Está super caliente y mi complejo de condominios huele al perfume de las diferentes flores y árboles y hojas. Muchas de las luces de afuera se han fundido y el calor ha arrastrado la gente fuera de sus apartamentos ordenaditos, para sentarse en sus sillas y fumar, como gente real, hablar en diferentes idiomas, vagar por la noche con sus hijos. Ventanas abiertas liberan a olores de comidas que yo no se cocinar y a un balbucéo de idiomas que no puedo hablar ni entender. Estos llevan a flote el calor perfumado de azahares y jasmín.
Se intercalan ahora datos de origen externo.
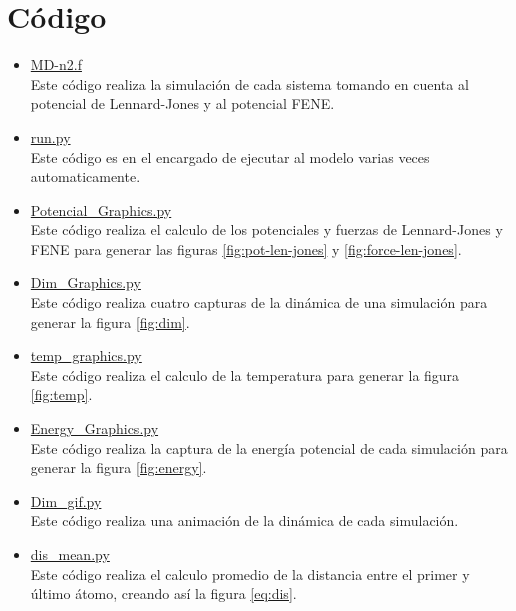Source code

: \section{Código}
\begin{itemize}
    \item \href{https://github.com/giovannilopez9808/Notas_Agosto_2020/blob/master/Simulaciones/Proyecto_4/Scripts/MD-n2.f}{MD-n2.f}\\
    Este código realiza la simulación de cada sistema tomando en cuenta al potencial de Lennard-Jones y al potencial FENE.
    \item \href{https://github.com/giovannilopez9808/Notas_Agosto_2020/blob/master/Simulaciones/Proyecto_4/Scripts/run.py}{run.py}\\
    Este código es en el encargado de ejecutar al modelo varias veces automaticamente.
    \item \href{https://github.com/giovannilopez9808/Notas_Agosto_2020/blob/master/Simulaciones/Proyecto_4/Scripts/Potencial_Graphics.py}{Potencial\_Graphics.py}\\
    Este código realiza el calculo de los potenciales y fuerzas de Lennard-Jones y FENE para generar las figuras \ref{fig:pot-len-jones} y \ref{fig:force-len-jones}.
    \item \href{https://github.com/giovannilopez9808/Notas_Agosto_2020/blob/master/Simulaciones/Proyecto_4_2/Scripts/Dim_Graphics.py}{Dim\_Graphics.py}\\
    Este código realiza cuatro capturas de la dinámica de una simulación para generar la figura \ref{fig:dim}.
    \item \href{https://github.com/giovannilopez9808/Notas_Agosto_2020/blob/master/Simulaciones/Proyecto_4/Scripts/temp_graphics.py}{temp\_graphics.py}\\
    Este código realiza el calculo de la temperatura para generar la figura \ref{fig:temp}.
    \item \href{https://github.com/giovannilopez9808/Notas_Agosto_2020/blob/master/Simulaciones/Proyecto_4_2/Scripts/Energy_Graphics.py}{Energy\_Graphics.py}\\
    Este código realiza la captura de la energía potencial de cada simulación para generar la figura \ref{fig:energy}.
    \item \href{https://github.com/giovannilopez9808/Notas_Agosto_2020/blob/master/Simulaciones/Proyecto_4_2/Scripts/dim_gif.py}{Dim\_gif.py}\\
    Este código realiza una animación de la dinámica de cada simulación.
    \item \href{https://github.com/giovannilopez9808/Notas_Agosto_2020/blob/master/Simulaciones/Proyecto_4_2/Scripts/dis_mean.py}{dis\_mean.py}\\
    Este código realiza el calculo promedio de la distancia entre el primer y último átomo, creando así la figura \ref{eq:dis}.
\end{itemize}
Al fin está comenzando a sentirse como un lugar que puedo llamar mi hogar. Quizas me sentaré en la yarda mañana a desvainar chícharos para sopa, quitarme mi ropa profesional y ponerme una camiseta; comportarme como si realmente viviera aquí.
Estoy saliendo a correr todos los díascinco minutos o diez; son cinco o diez minutos más de los que corrí el mes pasado, o, hasta, en los años pasados. Mi cuerpo lo adora, se siente tan agradecido, me pide más y un poquito más. Yo le hago caso y corro, no solamente por correr, sino como una meditación, cada paso sembrando una flor en la tierra, cada respiro de aire caliente un poema.